Ever been buried in logs five minutes before a stand‑up? You have metrics and errors, but not a story. Artificial Intelligence (AI) can transform your raw Bash output into concise, actionable reports you can hand to your team or execs—without ripping out your existing tooling.

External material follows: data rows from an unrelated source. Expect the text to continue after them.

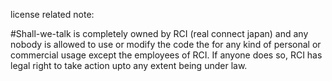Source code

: license related note: 

#Shall-we-talk is completely owned by RCI (real connect japan) and any nobody is allowed to use or modify the code the for any kind of personal or commercial usage except the employees of RCI. If anyone does so, RCI has legal right to take action upto any extent being under law.
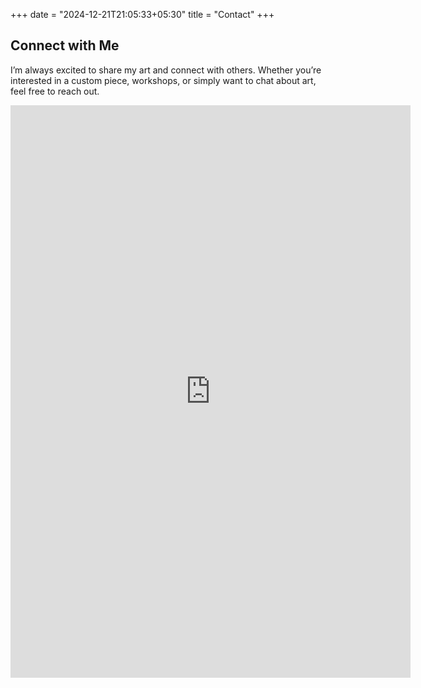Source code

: +++
date = "2024-12-21T21:05:33+05:30"
title = "Contact"
+++

## Connect with Me

I’m always excited to share my art and connect with others. Whether you’re interested in a custom piece, workshops, or simply want to chat about art, feel free to reach out.

<iframe src="https://docs.google.com/forms/d/e/1FAIpQLSflP4J9vYtGvDy-CDUo7S7KgYILdwKTPts88pjIhEwlGiIviw/viewform?embedded=true" width="640" height="916" frameborder="0" marginheight="0" marginwidth="0">Loading…</iframe>
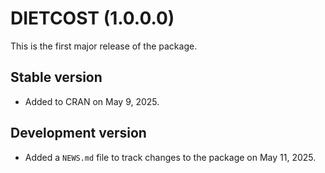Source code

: # DIETCOST (1.0.0.0)

This is the first major release of the package.

## Stable version

* Added to CRAN on May 9, 2025.

## Development version

* Added a `NEWS.md` file to track changes to the package on May 11, 2025.
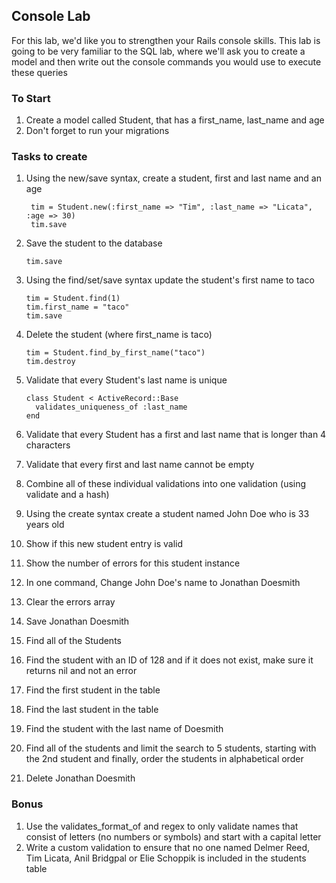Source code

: ## Console Lab

For this lab, we'd like you to strengthen your Rails console skills. This lab is going to be very familiar to the SQL lab, where we'll ask you to create a model and then write out the console commands you would use to execute these queries

### To Start

1. Create a model called Student, that has a first_name, last_name and age
2. Don't forget to run your migrations

### Tasks to create

1. Using the new/save syntax, create a student, first and last name and an age 

        tim = Student.new(:first_name => "Tim", :last_name => "Licata", :age => 30)
        tim.save

2. Save the student to the database

       tim.save

3. Using the find/set/save syntax update the student's first name to taco

       tim = Student.find(1)
       tim.first_name = "taco"
       tim.save

4. Delete the student (where first_name is taco)

       tim = Student.find_by_first_name("taco")
       tim.destroy

5. Validate that every Student's last name is unique

       class Student < ActiveRecord::Base
         validates_uniqueness_of :last_name
       end

6. Validate that every Student has a first and last name that is longer than 4 characters
7. Validate that every first and last name cannot be empty
7. Combine all of these individual validations into one validation (using validate and a hash) 
8. Using the create syntax create a student named John Doe who is 33 years old
9. Show if this new student entry is valid
10. Show the number of errors for this student instance
11. In one command, Change John Doe's name to Jonathan Doesmith 
12. Clear the errors array
13. Save Jonathan Doesmith
15. Find all of the Students
16. Find the student with an ID of 128 and if it does not exist, make sure it returns nil and not an error
17. Find the first student in the table
18. Find the last student in the table
19. Find the student with the last name of Doesmith
21. Find all of the students and limit the search to 5 students, starting with the 2nd student and finally, order the students in alphabetical order
20. Delete Jonathan Doesmith

### Bonus
1. Use the validates_format_of and regex to only validate names that consist of letters (no numbers or symbols) and start with a capital letter
2. Write a custom validation to ensure that no one named Delmer Reed, Tim Licata, Anil Bridgpal or Elie Schoppik is included in the students table


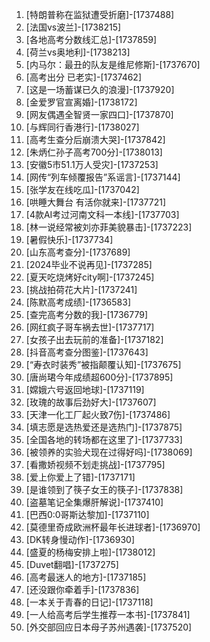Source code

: 
1. [特朗普称在监狱遭受折磨]-[1737488]
1. [法国vs波兰]-[1738215]
1. [各地高考分数线汇总]-[1737859]
1. [荷兰vs奥地利]-[1738213]
1. [内马尔：最丑的队友是维尼修斯]-[1737670]
1. [高考出分 已老实]-[1737462]
1. [这是一场蓄谋已久的浪漫]-[1737920]
1. [金爱罗官宣离婚]-[1738172]
1. [网友偶遇全智贤一家四口]-[1737870]
1. [与辉同行香港行]-[1738027]
1. [高考生查分后崩溃大哭]-[1737842]
1. [朱炳仁孙子高考700分]-[1738013]
1. [安徽5市51.1万人受灾]-[1737253]
1. [网传“列车倾覆报告”系谣言]-[1737144]
1. [张学友在线吃瓜]-[1737042]
1. [哄睡大舞台 有活你就来]-[1737721]
1. [4款AI考过河南文科一本线]-[1737703]
1. [林一说经常被刘亦菲美貌暴击]-[1737223]
1. [暑假快乐]-[1737734]
1. [山东高考查分]-[1737689]
1. [2024毕业不说再见]-[1737285]
1. [夏天吃烧烤好city啊]-[1737245]
1. [挑战拍荷花大片]-[1737241]
1. [陈默高考成绩]-[1736583]
1. [查完高考分数的我]-[1736779]
1. [网红疯子哥车祸去世]-[1737717]
1. [女孩子出去玩前的准备]-[1737182]
1. [抖音高考查分图鉴]-[1737643]
1. [“寿衣时装秀”被指颠覆认知]-[1737675]
1. [唐尚珺今年成绩超600分]-[1737895]
1. [嫦娥六号返回地球]-[1737119]
1. [玫瑰的故事后劲好大]-[1737607]
1. [天津一化工厂起火致7伤]-[1737486]
1. [填志愿是选热爱还是选热门]-[1737875]
1. [全国各地的转场都在这里了]-[1737733]
1. [被领养的实验犬现在过得好吗]-[1738069]
1. [看撒娇视频不划走挑战]-[1737795]
1. [爱上你爱上了错]-[1737171]
1. [是谁领到了筷子女王的筷子]-[1737838]
1. [盗墓笔记全集爆肝解说]-[1737410]
1. [巴西0:0哥斯达黎加]-[1737110]
1. [莫德里奇成欧洲杯最年长进球者]-[1736970]
1. [DK转身慢动作]-[1736930]
1. [盛夏的杨梅安排上啦]-[1738012]
1. [Duvet翻唱]-[1737275]
1. [高考最迷人的地方]-[1737185]
1. [还没跟你牵着手]-[1737836]
1. [一本关于青春的日记]-[1737118]
1. [一人给高考后学生推荐一本书]-[1737841]
1. [外交部回应日本母子苏州遇袭]-[1737520]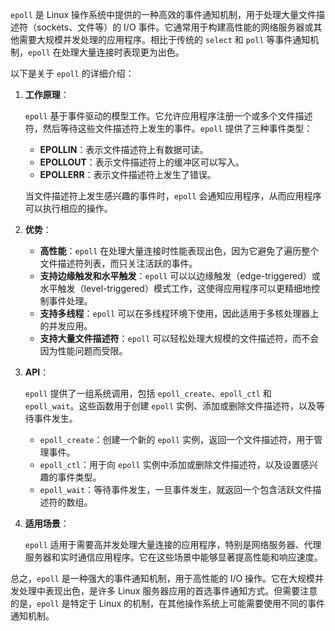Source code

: `epoll` 是 Linux 操作系统中提供的一种高效的事件通知机制，用于处理大量文件描述符（sockets、文件等）的 I/O 事件。它通常用于构建高性能的网络服务器或其他需要大规模并发处理的应用程序。相比于传统的 `select` 和 `poll` 等事件通知机制，`epoll` 在处理大量连接时表现更为出色。

以下是关于 `epoll` 的详细介绍：

1. **工作原理**：

   `epoll` 基于事件驱动的模型工作。它允许应用程序注册一个或多个文件描述符，然后等待这些文件描述符上发生的事件。`epoll` 提供了三种事件类型：

   - **EPOLLIN**：表示文件描述符上有数据可读。
   - **EPOLLOUT**：表示文件描述符上的缓冲区可以写入。
   - **EPOLLERR**：表示文件描述符上发生了错误。

   当文件描述符上发生感兴趣的事件时，`epoll` 会通知应用程序，从而应用程序可以执行相应的操作。

2. **优势**：

   - **高性能**：`epoll` 在处理大量连接时性能表现出色，因为它避免了遍历整个文件描述符列表，而只关注活跃的事件。
   - **支持边缘触发和水平触发**：`epoll` 可以以边缘触发（edge-triggered）或水平触发（level-triggered）模式工作，这使得应用程序可以更精细地控制事件处理。
   - **支持多线程**：`epoll` 可以在多线程环境下使用，因此适用于多核处理器上的并发应用。
   - **支持大量文件描述符**：`epoll` 可以轻松处理大规模的文件描述符，而不会因为性能问题而受限。

3. **API**：

   `epoll` 提供了一组系统调用，包括 `epoll_create`、`epoll_ctl` 和 `epoll_wait`。这些函数用于创建 `epoll` 实例、添加或删除文件描述符，以及等待事件发生。

   - `epoll_create`：创建一个新的 `epoll` 实例，返回一个文件描述符，用于管理事件。
   - `epoll_ctl`：用于向 `epoll` 实例中添加或删除文件描述符，以及设置感兴趣的事件类型。
   - `epoll_wait`：等待事件发生，一旦事件发生，就返回一个包含活跃文件描述符的数组。

4. **适用场景**：

   `epoll` 适用于需要高并发处理大量连接的应用程序，特别是网络服务器、代理服务器和实时通信应用程序。它在这些场景中能够显著提高性能和响应速度。

总之，`epoll` 是一种强大的事件通知机制，用于高性能的 I/O 操作。它在大规模并发处理中表现出色，是许多 Linux 服务器应用的首选事件通知方式。但需要注意的是，`epoll` 是特定于 Linux 的机制，在其他操作系统上可能需要使用不同的事件通知机制。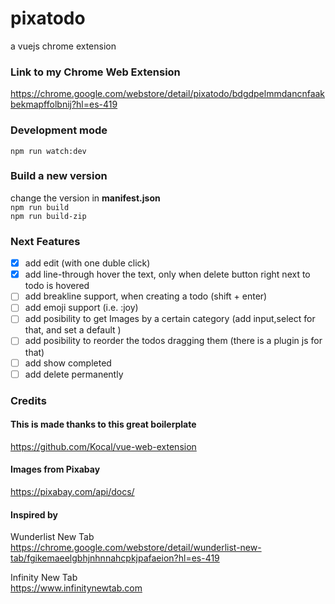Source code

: # pixatodo
a vuejs chrome extension

### Link to my Chrome Web Extension
https://chrome.google.com/webstore/detail/pixatodo/bdgdpelmmdancnfaakbekmapffolbnij?hl=es-419   

### Development mode
`npm run watch:dev`
### Build a new version
change the version in **manifest.json**   
`npm run build`   
`npm run build-zip`

### Next Features

- [x] add edit (with one duble click)
- [x] add line-through hover the text, only when delete button right next to todo is hovered
- [ ] add breakline support, when creating a todo (shift + enter) 
- [ ] add emoji support (i.e.  :joy)
- [ ] add posibility to get Images by a certain category (add input,select for that, and set a default )
- [ ] add posibility to reorder the todos dragging them (there is a plugin js for that)
- [ ] add show completed
- [ ] add delete permanently

### Credits

#### This is made thanks to this great boilerplate
https://github.com/Kocal/vue-web-extension
#### Images from Pixabay
https://pixabay.com/api/docs/
#### Inspired by
Wunderlist New Tab    
https://chrome.google.com/webstore/detail/wunderlist-new-tab/fgikemaeelgbhjnhnnahcpkjpafaeion?hl=es-419

Infinity New Tab    
https://www.infinitynewtab.com

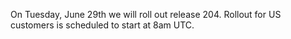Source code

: 
On Tuesday, June 29th we will roll out release 204. Rollout for US customers is scheduled to start at 8am UTC.

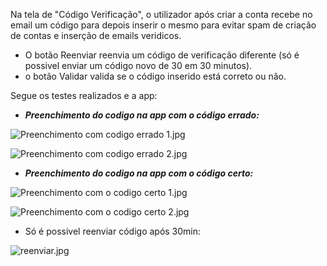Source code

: Na tela de "Código Verificação", o utilizador após criar a conta recebe no email um código para depois inserir o mesmo para evitar spam de criação de contas e inserção de emails veridicos.

- O botão Reenviar reenvia um código de verificação diferente (só é possivel enviar um código novo de 30 em 30 minutos).
- o botão Validar valida se o código inserido está correto ou não.

Segue os testes realizados e a app:

- ***Preenchimento do codigo na app com o código errado:***

![Preenchimento com codigo errado 1.jpg](../../../.attachments/Preenchimento%20com%20codigo%20errado%201-b27c28ed-8bfd-4534-a7e8-8db4efe740e5.jpg)

![Preenchimento com codigo errado 2.jpg](../../../.attachments/Preenchimento%20com%20codigo%20errado%202-b167b62e-c408-411d-8096-eb09bd6a1fa4.jpg)

- ***Preenchimento do codigo na app com o código certo:***

![Preenchimento com o  codigo certo 1.jpg](../../../.attachments/Preenchimento%20com%20o%20%20codigo%20certo%201-a0faf41b-b584-4f53-ac48-406c75fd3752.jpg)

![Preenchimento com o  codigo certo 2.jpg](../../../.attachments/Preenchimento%20com%20o%20%20codigo%20certo%202-c18eb0b9-c136-4d1e-b08e-a1c375181e7e.jpg)

- Só é possivel reenviar código após 30min:

![reenviar.jpg](../../../.attachments/reenviar-12a5edac-0adb-43bf-a44b-603ace364671.jpg)

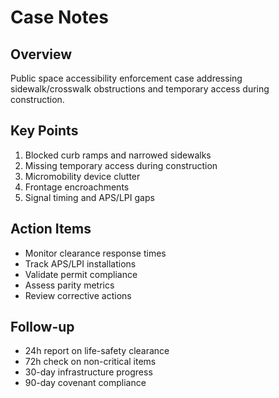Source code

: # Case Notes

## Overview
Public space accessibility enforcement case addressing sidewalk/crosswalk obstructions and temporary access during construction.

## Key Points
1. Blocked curb ramps and narrowed sidewalks
2. Missing temporary access during construction
3. Micromobility device clutter
4. Frontage encroachments
5. Signal timing and APS/LPI gaps

## Action Items
- Monitor clearance response times
- Track APS/LPI installations
- Validate permit compliance
- Assess parity metrics
- Review corrective actions

## Follow-up
- 24h report on life-safety clearance
- 72h check on non-critical items
- 30-day infrastructure progress
- 90-day covenant compliance
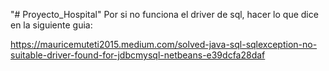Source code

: "# Proyecto_Hospital" 
Por si no funciona el driver de sql, hacer lo que dice en la siguiente guia:

https://mauricemuteti2015.medium.com/solved-java-sql-sqlexception-no-suitable-driver-found-for-jdbcmysql-netbeans-e39dcfa28daf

This article shows how to add an “AI summarizer” step to your Bash workflows. You’ll install minimal CLI tools, collect the right signals, call an OpenAI‑compatible endpoint via curl, and generate a clean Markdown report. It stays in Bash, plays nicely with cron, and works with any OpenAI‑compatible API (hosted or self‑hosted).

Why AI + Bash is a valid combo

  • You already have the data: df, ps, journalctl, dmesg, and friends. The problem is cognitive overload, not collection.

  • LLMs are great at synthesis: they turn noisy, heterogeneous text into a structured, prioritized summary with next actions.

  • Minimal surface area: use curl and jq to hit an OpenAI‑compatible endpoint. No heavy agents or long‑running daemons.

  • Portable and auditable: it’s just Bash. Easy to review, version, and schedule across fleets.


1) Install prerequisites

We’ll use curl for API calls and jq for safe JSON handling. For scheduling, use cron/cronie.

  • Debian/Ubuntu (apt):
sudo apt update
sudo apt install -y curl jq cron
sudo systemctl enable --now cron
  • Fedora/RHEL/CentOS (dnf):
sudo dnf install -y curl jq cronie
sudo systemctl enable --now crond
  • openSUSE (zypper):
sudo zypper refresh
sudo zypper install -y curl jq cron
sudo systemctl enable --now cron

Tip: If you don’t want scheduling yet, you can skip enabling cron for now.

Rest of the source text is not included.